Bergedorfer Zeitung, 24. Juni 1916

Bergedorfer Zeitung, 24. Juni 1916

Nur für sich betrachtet wäre dies einfach eine Sammelaktion gewesen, aber es lohnt sich doch ein genauerer Blick und die Einordnung in den Zusammenhang der vorhergehenden Berichterstattung der Bergedorfer Zeitung.

Nach diesem Bericht hatte die kürzlich (nämlich vom 30. Mai bis zum 2. Juni)  von den Schülern (und Schülerinnen?) der Stadtschulen durchgeführte Aktion einen „sehr reichhaltigen“ Ertrag gebracht: Altgummi, Papier aller Art, Korken, Konservenbüchsen waren zugunsten der Kasse der Bergedorfer Kriegsfürsorge gesammelt worden – aber man hatte wohl auf mehr gehofft, sonst wäre die Aktion nicht bis zum 1. Juli verlängert worden.

Bergedorfer Zeitung, 29. Mai 1916

Bergedorfer Zeitung, 29. Mai 1916

Den ersten Aufruf zu dieser Sammlung (am 29. Mai 1916) hatte die Zeitung – im Gegensatz zu der sonst üblichen emphatischen Werbe-Begleitung – nur schmucklos-distanziert vermeldet, denn der Journalist wollte vor allem eine Bergedorfer Beteiligung an der Reichsbücherwoche erreichen; die Altmaterialsammlung packte er (bewusst) abwertend in die Kategorie „alle möglichen anderen Sammlungen“. Die Bücher dagegen sollten den Soldaten „eine ausgleichende geistige Ablenkung“ liefern, denn einerseits ließ das Warten in den Schützengräben angeblich die Nerven erschlaffen, andererseits war der Artilleriebeschuss auf die Stellungen „nervenzerpeitschend“.

Für ihn war es selbstverständlich, dass jeder Haushalt geeignete Bücher hatte, aber wenn das nicht der Fall war, konnte „man das eine oder andere käuflich erstehen“, notfalls in einer billigen Ausgabe – ob die Empfängerinnen und Empfänger von Kriegsfürsorge, die „Kriegerfrauen“, die ja nur ein Minimum an Hilfe erhielten, nun in die nächste Buchhandlung rannten, um Lektüre für Soldaten zu kaufen?

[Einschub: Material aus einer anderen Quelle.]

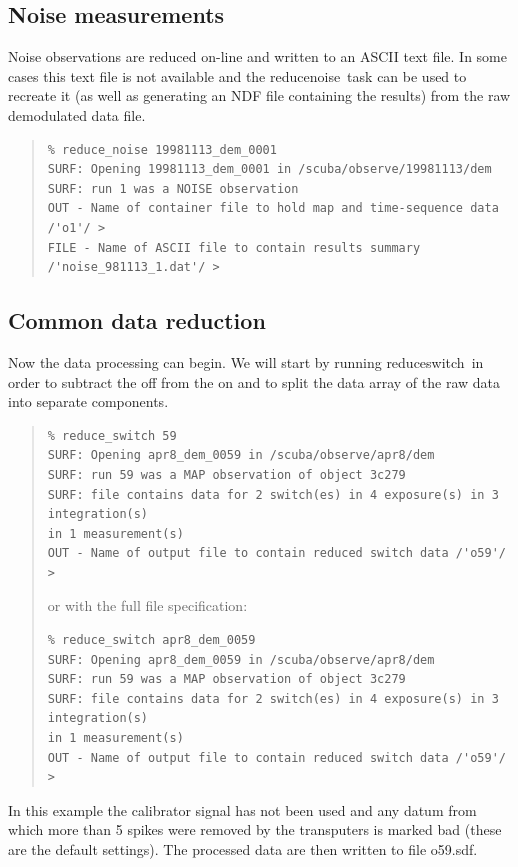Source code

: \documentclass[twoside,11pt]{article}
\newcommand{\task}[1]{{\sf #1}}
\newcommand{\renoise}{\htmlref{\task{reduce\_noise}}{REDUCE_NOISE}}
\newcommand{\resw}{\htmlref{\task{reduce\_switch}}{REDUCE_SWITCH}}
\newenvironment{myquote}{\begin{quote}\begin{small}}{\end{small}\end{quote}}
\newcommand{\htmlref}[2]{#1}
\renewcommand{\_}{\texttt{\symbol{95}}}
\begin{document}
\subsection{Noise measurements}

Noise observations are reduced on-line and written to an ASCII text file.
In some cases this text file is not available and the \renoise\ task
can be used to recreate it (as well as generating an NDF file containing
the results) from the raw demodulated data file.

\begin{myquote}
\begin{verbatim}
% reduce_noise 19981113_dem_0001
SURF: Opening 19981113_dem_0001 in /scuba/observe/19981113/dem
SURF: run 1 was a NOISE observation
OUT - Name of container file to hold map and time-sequence data /'o1'/ > 
FILE - Name of ASCII file to contain results summary /'noise_981113_1.dat'/ > 
\end{verbatim}
\end{myquote}

\subsection{Common data reduction}

Now the data processing can begin. We will start by running 
\resw\ in order to subtract the off from the on and to split the
data array of the raw data into separate components.

\begin{myquote}
\begin{verbatim}
% reduce_switch 59
SURF: Opening apr8_dem_0059 in /scuba/observe/apr8/dem
SURF: run 59 was a MAP observation of object 3c279
SURF: file contains data for 2 switch(es) in 4 exposure(s) in 3 integration(s)
in 1 measurement(s)
OUT - Name of output file to contain reduced switch data /'o59'/ > 
\end{verbatim}
or with the full file specification:
\begin{verbatim}
% reduce_switch apr8_dem_0059
SURF: Opening apr8_dem_0059 in /scuba/observe/apr8/dem
SURF: run 59 was a MAP observation of object 3c279
SURF: file contains data for 2 switch(es) in 4 exposure(s) in 3 integration(s)
in 1 measurement(s)
OUT - Name of output file to contain reduced switch data /'o59'/ > 
\end{verbatim}
\end{myquote}


In this example the calibrator signal has not been used and any datum from
which more than 5 spikes were removed by the transputers is marked bad (these
are the default settings). The processed data are then written to file
o59.sdf.
\end{document}
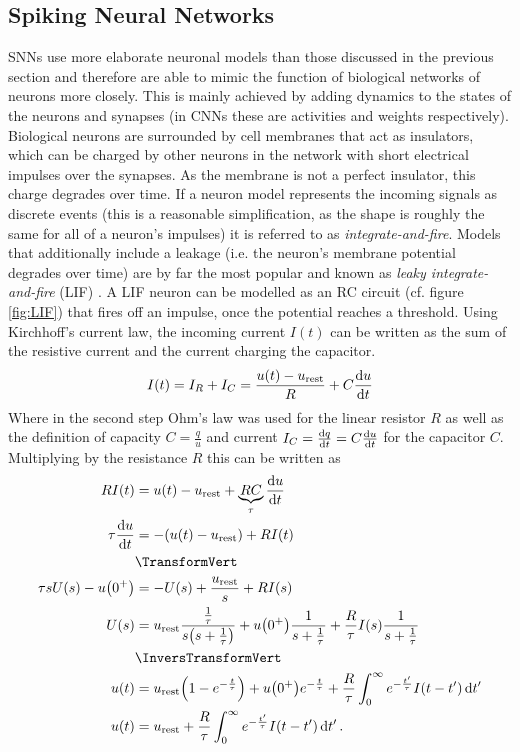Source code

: \subsection{Spiking Neural Networks}
SNNs use more elaborate neuronal models than those discussed in the previous section and therefore are able to mimic the function of biological networks of neurons more closely. This is mainly achieved by adding dynamics to the states of the neurons and synapses (in CNNs these are activities and weights respectively). Biological neurons are surrounded by cell membranes that act as insulators, which can be charged by other neurons in the network with short electrical impulses over the synapses. As the membrane is not a perfect insulator, this charge degrades over time. If a neuron model represents the incoming signals as discrete events (this is a reasonable simplification, as the shape is roughly the same for all of a neuron's impulses) it is referred to as \emph{integrate-and-fire}. Models that additionally include a leakage (i.e. the neuron's membrane potential degrades over time) are by far the most popular and known as \emph{leaky integrate-and-fire} (LIF) \cite{hodgkin1952quantitative,burkitt2006review}. A LIF neuron can be modelled as an RC circuit (cf. figure \ref{fig:LIF}) that fires off an impulse, once the potential reaches a threshold. Using Kirchhoff's current law, the incoming current $I(t)$ can be written as the sum of the resistive current and the current charging the capacitor.
\begin{align}
    I(t) = I_R + I_C =  \frac{u(t) - u_\mathrm{rest}}{R}+C\dv{u}{t}
\end{align}
Where in the second step Ohm's law was used for the linear resistor $R$ as well as the definition of capacity $C=\frac{q}{u}$ and current $I_C=\dv{q}{t}=C\dv{u}{t}$ for the capacitor $C$. Multiplying by the resistance $R$ this can be written as
\begin{align}
    R I(t) &=  u(t) - u_\mathrm{rest}+\underbrace{RC}_{\tau}\dv{u}{t}\\
    \tau \dv{u}{t}&= -\qty(u(t)-u_\mathrm{rest})+RI(t)\label{eq:LIF}\\
    &\TransformVert\\
    \tau s U(s) - u\qty(0^+) &= -U(s)+\frac{u_\mathrm{rest}}{s}+R I(s)\\
    U(s) &= u_\mathrm{rest}\frac{\frac{1}{\tau}}{s\qty(s+\frac{1}{\tau})}+u\qty(0^+)\frac{1}{s+\frac{1}{\tau}}+\frac{R}{\tau}I(s) \frac{1}{s+\frac{1}{\tau}}\\
    &\InversTransformVert\\
    u(t) &= u_\mathrm{rest}\qty(1-e^{-\frac{t}{\tau}})+u\qty(0^+)e^{-\frac{t}{\tau}}+\frac{R}{\tau}\int_0^\infty e^{-\frac{t'}{\tau}}I(t-t')\dd{t'}\\
    u(t)&=u_\mathrm{rest}+\frac{R}{\tau}\int_0^\infty e^{-\frac{t'}{\tau}}I(t-t')\dd{t'}\label{eq:LIF-solution}.
\end{align}
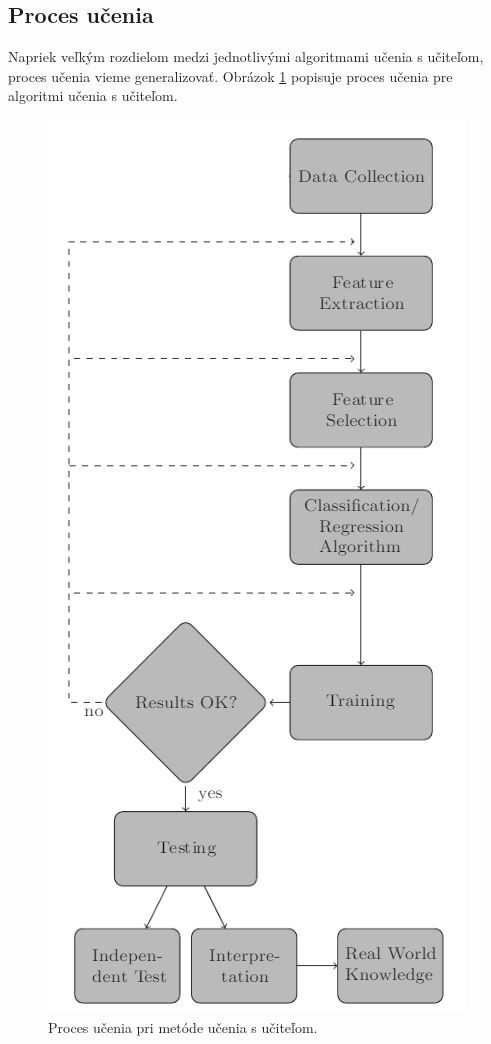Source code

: \subsection{Proces učenia}
Napriek veľkým rozdielom medzi jednotlivými algoritmami učenia s učiteľom, proces učenia vieme generalizovať. Obrázok \ref{img:super_process} popisuje proces učenia pre algoritmi učenia s učiteľom.\par
\begin{figure}[H]
	\begin{center}
		\includegraphics[scale=0.5]{img/supervised_process.png}
		\caption{Proces učenia pri metóde učenia s učiteľom.}
		\label{img:super_process}
	\end{center}
\end{figure}
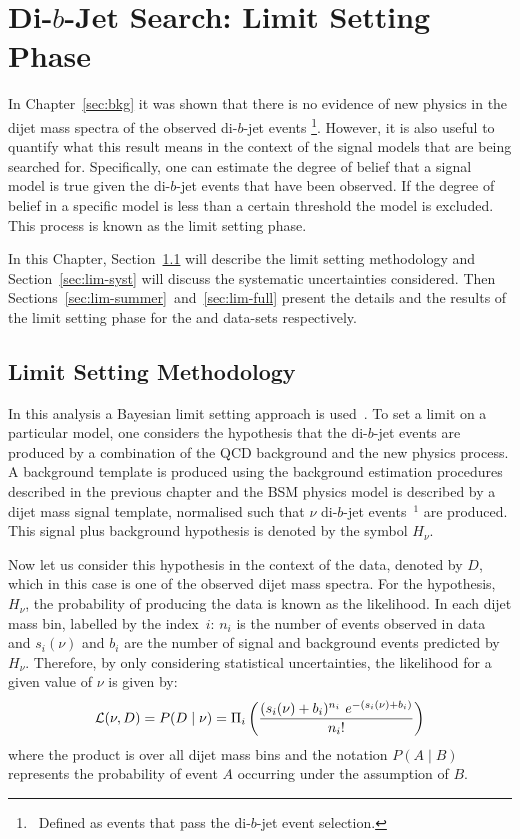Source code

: \chapter{Di-$b$-Jet Search: Limit Setting Phase}
\label{sec:lim}

In Chapter~\ref{sec:bkg} it was shown that there is no evidence of new physics in the dijet mass spectra of the observed di-$b$-jet events
\footnote{\ Defined as events that pass the di-$b$-jet event selection.}. %
However, it is also useful to quantify what this result means in the context
of the signal models that are being searched for.
Specifically, one can estimate the degree of belief that a signal model is true given the di-$b$-jet events that have been observed.
If the degree of belief in a specific model is less than a certain threshold the model is excluded.
This process is known as the limit setting phase.

In this Chapter,
Section~\ref{sec:lim-strat} will describe the limit setting methodology and
Section~\ref{sec:lim-syst} will discuss the systematic uncertainties considered.
Then Sections~\ref{sec:lim-summer}~and~\ref{sec:lim-full} present the details and
the results of the limit setting phase for the \summer{} and \lm{} data-sets respectively.

\section{Limit Setting Methodology}
\label{sec:lim-strat}

In this analysis a Bayesian limit setting approach is used~\cite{det-thesis_kate,lim-bayes}.
To set a limit on a particular model, one considers the hypothesis that the di-$b$-jet events
are produced by a combination of the QCD background and the new physics process.
A background template is produced using the background estimation procedures described in the previous chapter
and the BSM physics model is described by a dijet mass signal template, normalised such that $\nu$ di-$b$-jet events~$^{1}$ are produced.  %
This signal plus background hypothesis is denoted by the symbol $H_{\nu}$.

Now let us consider this hypothesis in the context of the data, denoted by $D$,
which in this case is one of the observed dijet mass spectra.
For the hypothesis, $H_{\nu}$, the probability of producing the data is known as the likelihood.
In each dijet mass bin, labelled by the index~$i$: $n_i$ is the number of events observed in data
and $s_i(\nu)$ and $b_i$ are the number of signal and background events predicted by $H_{\nu}$.
Therefore, by only considering statistical uncertainties, the likelihood for a given value of $\nu$ is given by:
\begin{equation}
  \mathcal{L} (\nu,D) = P(D \mid \nu) =  \Pi_i \left(\frac{(s_i(\nu)+b_i)^{n_i}~e^{-(s_i(\nu)+b_i)}}{n_i!}\right)
  \label{eqn:lim-like}
\end{equation}
where the product is over all dijet mass bins and
the notation $P(A \mid B)$ represents the probability of event $A$ occurring
under the assumption of $B$.

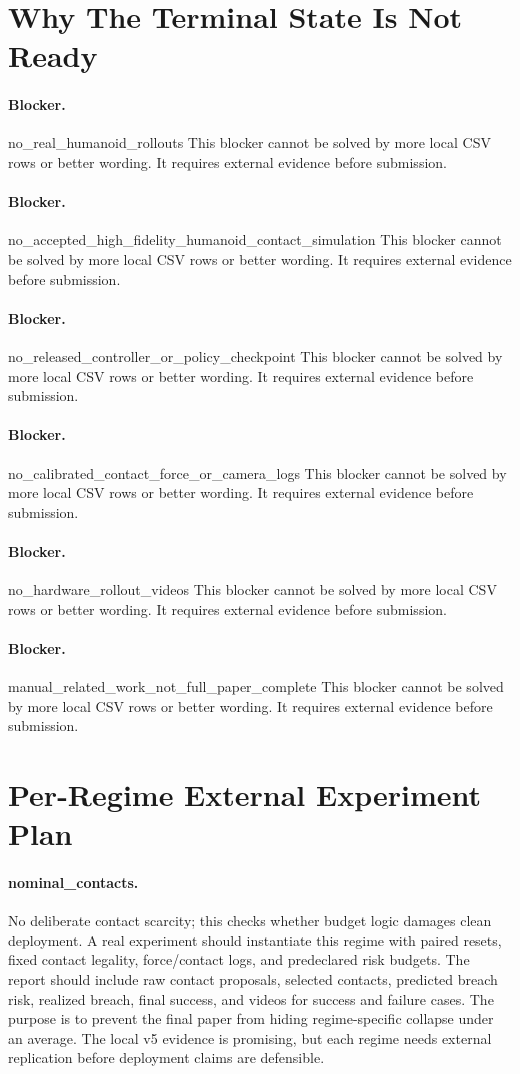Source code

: \documentclass{article}
\begin{document}
\section{Why The Terminal State Is Not Ready}
\paragraph{Blocker.} no\_real\_humanoid\_rollouts This blocker cannot be solved by more local CSV rows or better wording. It requires external evidence before submission.
\paragraph{Blocker.} no\_accepted\_high\_fidelity\_humanoid\_contact\_simulation This blocker cannot be solved by more local CSV rows or better wording. It requires external evidence before submission.
\paragraph{Blocker.} no\_released\_controller\_or\_policy\_checkpoint This blocker cannot be solved by more local CSV rows or better wording. It requires external evidence before submission.
\paragraph{Blocker.} no\_calibrated\_contact\_force\_or\_camera\_logs This blocker cannot be solved by more local CSV rows or better wording. It requires external evidence before submission.
\paragraph{Blocker.} no\_hardware\_rollout\_videos This blocker cannot be solved by more local CSV rows or better wording. It requires external evidence before submission.
\paragraph{Blocker.} manual\_related\_work\_not\_full\_paper\_complete This blocker cannot be solved by more local CSV rows or better wording. It requires external evidence before submission.
\clearpage
\section{Per-Regime External Experiment Plan}
\paragraph{nominal\_contacts.} No deliberate contact scarcity; this checks whether budget logic damages clean deployment. A real experiment should instantiate this regime with paired resets, fixed contact legality, force/contact logs, and predeclared risk budgets. The report should include raw contact proposals, selected contacts, predicted breach risk, realized breach, final success, and videos for success and failure cases.
The purpose is to prevent the final paper from hiding regime-specific collapse under an average. The local v5 evidence is promising, but each regime needs external replication before deployment claims are defensible.
\end{document}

Oder hofften sie eher auf den Erfolg der Altwarensammlung, um weiter für ihre Kinder und sich selbst Mittagessen zu erhalten?

Unter den gesammelten bzw. gekauften Büchern für die Soldaten befanden sich vermutlich Büchlein wie Stuhrmanns Sammlung von Bismarck-Zitaten Und Bismarck sprach … – Eherne Worte für eherne Zeit von 1915 und die hier abgebildete 1914/15 vom Deutschen Philadelphia-Verein herausgegebene religiöse Schrift „Deine Augen sahen mich“.